Among the lines below, a stretch begins at the one with "https://www.w3.org/TR/webdriver/" and ends at the one with "See also the". Repeat that stretch exactly, ends included.

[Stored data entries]
————

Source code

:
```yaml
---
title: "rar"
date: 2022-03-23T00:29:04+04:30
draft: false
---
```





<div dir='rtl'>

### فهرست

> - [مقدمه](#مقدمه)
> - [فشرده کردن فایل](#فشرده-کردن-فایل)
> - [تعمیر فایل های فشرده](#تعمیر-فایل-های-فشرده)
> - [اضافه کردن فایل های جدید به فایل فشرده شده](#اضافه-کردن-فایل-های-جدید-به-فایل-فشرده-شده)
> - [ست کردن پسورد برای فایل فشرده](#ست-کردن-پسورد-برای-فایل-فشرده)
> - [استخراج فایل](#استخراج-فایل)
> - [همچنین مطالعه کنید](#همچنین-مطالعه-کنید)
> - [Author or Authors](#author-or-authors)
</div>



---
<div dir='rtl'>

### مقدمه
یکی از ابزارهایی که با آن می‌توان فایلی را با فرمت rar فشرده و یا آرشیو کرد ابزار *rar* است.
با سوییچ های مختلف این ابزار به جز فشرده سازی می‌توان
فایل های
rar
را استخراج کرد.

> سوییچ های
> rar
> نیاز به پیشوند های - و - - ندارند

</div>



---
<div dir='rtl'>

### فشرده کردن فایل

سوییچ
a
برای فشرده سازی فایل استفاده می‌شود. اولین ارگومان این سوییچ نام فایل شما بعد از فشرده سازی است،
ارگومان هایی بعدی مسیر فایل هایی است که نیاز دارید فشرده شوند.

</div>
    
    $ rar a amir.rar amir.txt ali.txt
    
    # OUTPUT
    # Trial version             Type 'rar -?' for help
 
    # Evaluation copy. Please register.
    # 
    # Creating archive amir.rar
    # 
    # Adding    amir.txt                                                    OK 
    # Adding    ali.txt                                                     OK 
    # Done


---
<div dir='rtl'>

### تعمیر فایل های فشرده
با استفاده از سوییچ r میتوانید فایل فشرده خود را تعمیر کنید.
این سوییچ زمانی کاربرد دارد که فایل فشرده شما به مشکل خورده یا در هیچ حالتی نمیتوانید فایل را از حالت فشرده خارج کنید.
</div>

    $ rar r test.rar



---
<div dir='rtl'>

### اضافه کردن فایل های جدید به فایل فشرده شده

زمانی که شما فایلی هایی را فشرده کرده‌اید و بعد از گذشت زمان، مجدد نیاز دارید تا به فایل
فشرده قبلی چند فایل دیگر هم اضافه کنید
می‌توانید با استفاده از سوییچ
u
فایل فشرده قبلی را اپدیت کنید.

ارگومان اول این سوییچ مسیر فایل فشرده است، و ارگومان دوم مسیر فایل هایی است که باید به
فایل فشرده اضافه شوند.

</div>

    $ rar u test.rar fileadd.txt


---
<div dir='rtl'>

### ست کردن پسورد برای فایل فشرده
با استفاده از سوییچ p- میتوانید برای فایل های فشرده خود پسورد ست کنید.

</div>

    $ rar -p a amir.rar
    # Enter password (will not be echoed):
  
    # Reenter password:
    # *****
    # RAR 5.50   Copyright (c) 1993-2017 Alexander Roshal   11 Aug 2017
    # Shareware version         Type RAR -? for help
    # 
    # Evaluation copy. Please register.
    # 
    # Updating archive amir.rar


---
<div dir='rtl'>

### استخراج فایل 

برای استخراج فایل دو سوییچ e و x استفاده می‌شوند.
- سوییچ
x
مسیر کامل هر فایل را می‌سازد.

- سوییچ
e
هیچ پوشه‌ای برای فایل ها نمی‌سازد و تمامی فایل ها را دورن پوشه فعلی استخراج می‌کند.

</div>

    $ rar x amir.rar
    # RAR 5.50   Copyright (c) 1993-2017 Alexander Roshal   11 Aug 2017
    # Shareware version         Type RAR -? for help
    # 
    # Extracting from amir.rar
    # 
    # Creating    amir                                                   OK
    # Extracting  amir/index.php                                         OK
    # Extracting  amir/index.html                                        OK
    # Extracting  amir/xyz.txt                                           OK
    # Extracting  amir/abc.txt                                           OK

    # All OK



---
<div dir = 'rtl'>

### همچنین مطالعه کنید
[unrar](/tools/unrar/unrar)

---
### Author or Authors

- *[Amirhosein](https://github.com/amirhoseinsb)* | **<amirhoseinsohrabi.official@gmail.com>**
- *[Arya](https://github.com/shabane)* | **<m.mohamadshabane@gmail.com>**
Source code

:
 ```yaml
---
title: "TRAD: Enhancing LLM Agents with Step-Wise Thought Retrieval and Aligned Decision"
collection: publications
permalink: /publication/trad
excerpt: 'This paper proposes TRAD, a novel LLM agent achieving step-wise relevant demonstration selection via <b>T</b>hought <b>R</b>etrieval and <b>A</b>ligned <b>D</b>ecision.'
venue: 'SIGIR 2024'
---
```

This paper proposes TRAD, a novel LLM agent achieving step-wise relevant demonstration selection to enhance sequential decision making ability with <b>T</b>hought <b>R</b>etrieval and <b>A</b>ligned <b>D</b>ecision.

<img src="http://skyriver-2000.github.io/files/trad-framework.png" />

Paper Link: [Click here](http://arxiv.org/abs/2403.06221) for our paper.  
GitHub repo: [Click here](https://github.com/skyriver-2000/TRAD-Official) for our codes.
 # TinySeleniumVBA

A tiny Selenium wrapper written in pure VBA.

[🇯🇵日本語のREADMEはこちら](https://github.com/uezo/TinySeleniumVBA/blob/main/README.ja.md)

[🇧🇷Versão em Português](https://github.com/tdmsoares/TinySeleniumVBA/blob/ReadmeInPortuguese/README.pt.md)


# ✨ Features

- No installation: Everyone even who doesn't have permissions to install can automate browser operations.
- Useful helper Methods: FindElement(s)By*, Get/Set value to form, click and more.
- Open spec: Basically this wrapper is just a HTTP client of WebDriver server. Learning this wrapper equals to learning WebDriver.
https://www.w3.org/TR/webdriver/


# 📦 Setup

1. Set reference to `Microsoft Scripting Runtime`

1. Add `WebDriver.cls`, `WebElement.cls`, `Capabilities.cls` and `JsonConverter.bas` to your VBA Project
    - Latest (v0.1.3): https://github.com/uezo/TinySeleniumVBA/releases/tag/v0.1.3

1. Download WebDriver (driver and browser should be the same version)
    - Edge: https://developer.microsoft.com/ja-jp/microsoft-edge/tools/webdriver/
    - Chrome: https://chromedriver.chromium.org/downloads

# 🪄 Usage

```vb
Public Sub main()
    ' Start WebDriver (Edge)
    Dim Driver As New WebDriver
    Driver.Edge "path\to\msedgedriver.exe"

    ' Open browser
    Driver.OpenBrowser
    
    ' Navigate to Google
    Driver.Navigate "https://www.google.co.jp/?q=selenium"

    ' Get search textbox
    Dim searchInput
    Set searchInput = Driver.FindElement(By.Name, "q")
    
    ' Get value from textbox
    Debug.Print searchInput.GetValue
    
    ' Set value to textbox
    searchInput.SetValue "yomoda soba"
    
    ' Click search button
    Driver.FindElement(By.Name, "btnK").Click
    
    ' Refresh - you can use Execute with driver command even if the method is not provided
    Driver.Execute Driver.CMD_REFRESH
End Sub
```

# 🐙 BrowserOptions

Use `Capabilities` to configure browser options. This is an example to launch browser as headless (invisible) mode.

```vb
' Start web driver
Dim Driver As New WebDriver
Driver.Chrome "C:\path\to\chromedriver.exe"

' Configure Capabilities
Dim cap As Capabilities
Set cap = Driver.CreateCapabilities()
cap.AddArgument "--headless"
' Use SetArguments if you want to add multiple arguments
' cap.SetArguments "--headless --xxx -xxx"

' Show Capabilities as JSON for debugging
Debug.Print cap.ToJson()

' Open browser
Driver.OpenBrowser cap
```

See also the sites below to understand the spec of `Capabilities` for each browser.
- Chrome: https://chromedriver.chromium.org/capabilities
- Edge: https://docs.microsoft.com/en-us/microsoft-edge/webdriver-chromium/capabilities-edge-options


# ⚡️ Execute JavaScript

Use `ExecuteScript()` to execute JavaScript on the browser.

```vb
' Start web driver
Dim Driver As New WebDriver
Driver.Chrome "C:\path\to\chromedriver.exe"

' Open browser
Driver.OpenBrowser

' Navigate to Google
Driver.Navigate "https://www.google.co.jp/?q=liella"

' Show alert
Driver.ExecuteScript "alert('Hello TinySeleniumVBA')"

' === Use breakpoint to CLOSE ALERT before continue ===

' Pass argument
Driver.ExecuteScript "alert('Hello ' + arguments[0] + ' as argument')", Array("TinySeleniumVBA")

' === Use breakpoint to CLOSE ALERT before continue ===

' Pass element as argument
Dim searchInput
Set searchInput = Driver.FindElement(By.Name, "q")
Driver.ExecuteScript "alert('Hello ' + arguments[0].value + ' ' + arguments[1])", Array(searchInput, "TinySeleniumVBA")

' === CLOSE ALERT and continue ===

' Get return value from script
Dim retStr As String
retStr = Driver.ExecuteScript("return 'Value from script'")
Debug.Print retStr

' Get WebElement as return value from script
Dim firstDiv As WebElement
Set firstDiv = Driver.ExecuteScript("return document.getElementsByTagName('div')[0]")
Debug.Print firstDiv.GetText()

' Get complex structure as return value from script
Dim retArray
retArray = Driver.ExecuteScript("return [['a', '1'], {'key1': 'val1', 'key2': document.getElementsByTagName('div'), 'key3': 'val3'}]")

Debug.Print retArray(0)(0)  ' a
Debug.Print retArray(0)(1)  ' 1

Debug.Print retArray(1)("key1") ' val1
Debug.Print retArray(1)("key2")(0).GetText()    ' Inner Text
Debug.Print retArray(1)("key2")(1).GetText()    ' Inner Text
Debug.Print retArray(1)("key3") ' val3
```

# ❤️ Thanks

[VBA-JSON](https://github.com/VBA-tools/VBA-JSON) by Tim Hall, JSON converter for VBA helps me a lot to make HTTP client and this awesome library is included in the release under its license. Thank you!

————

* [Response below]
https://www.w3.org/TR/webdriver/


# 📦 Setup

1. Set reference to `Microsoft Scripting Runtime`

1. Add `WebDriver.cls`, `WebElement.cls`, `Capabilities.cls` and `JsonConverter.bas` to your VBA Project
    - Latest (v0.1.3): https://github.com/uezo/TinySeleniumVBA/releases/tag/v0.1.3

1. Download WebDriver (driver and browser should be the same version)
    - Edge: https://developer.microsoft.com/ja-jp/microsoft-edge/tools/webdriver/
    - Chrome: https://chromedriver.chromium.org/downloads

# 🪄 Usage

```vb
Public Sub main()
    ' Start WebDriver (Edge)
    Dim Driver As New WebDriver
    Driver.Edge "path\to\msedgedriver.exe"

    ' Open browser
    Driver.OpenBrowser
    
    ' Navigate to Google
    Driver.Navigate "https://www.google.co.jp/?q=selenium"

    ' Get search textbox
    Dim searchInput
    Set searchInput = Driver.FindElement(By.Name, "q")
    
    ' Get value from textbox
    Debug.Print searchInput.GetValue
    
    ' Set value to textbox
    searchInput.SetValue "yomoda soba"
    
    ' Click search button
    Driver.FindElement(By.Name, "btnK").Click
    
    ' Refresh - you can use Execute with driver command even if the method is not provided
    Driver.Execute Driver.CMD_REFRESH
End Sub
```

# 🐙 BrowserOptions

Use `Capabilities` to configure browser options. This is an example to launch browser as headless (invisible) mode.

```vb
' Start web driver
Dim Driver As New WebDriver
Driver.Chrome "C:\path\to\chromedriver.exe"

' Configure Capabilities
Dim cap As Capabilities
Set cap = Driver.CreateCapabilities()
cap.AddArgument "--headless"
' Use SetArguments if you want to add multiple arguments
' cap.SetArguments "--headless --xxx -xxx"

' Show Capabilities as JSON for debugging
Debug.Print cap.ToJson()

' Open browser
Driver.OpenBrowser cap
```

See also the sites below to understand the spec of `Capabilities` for each browser.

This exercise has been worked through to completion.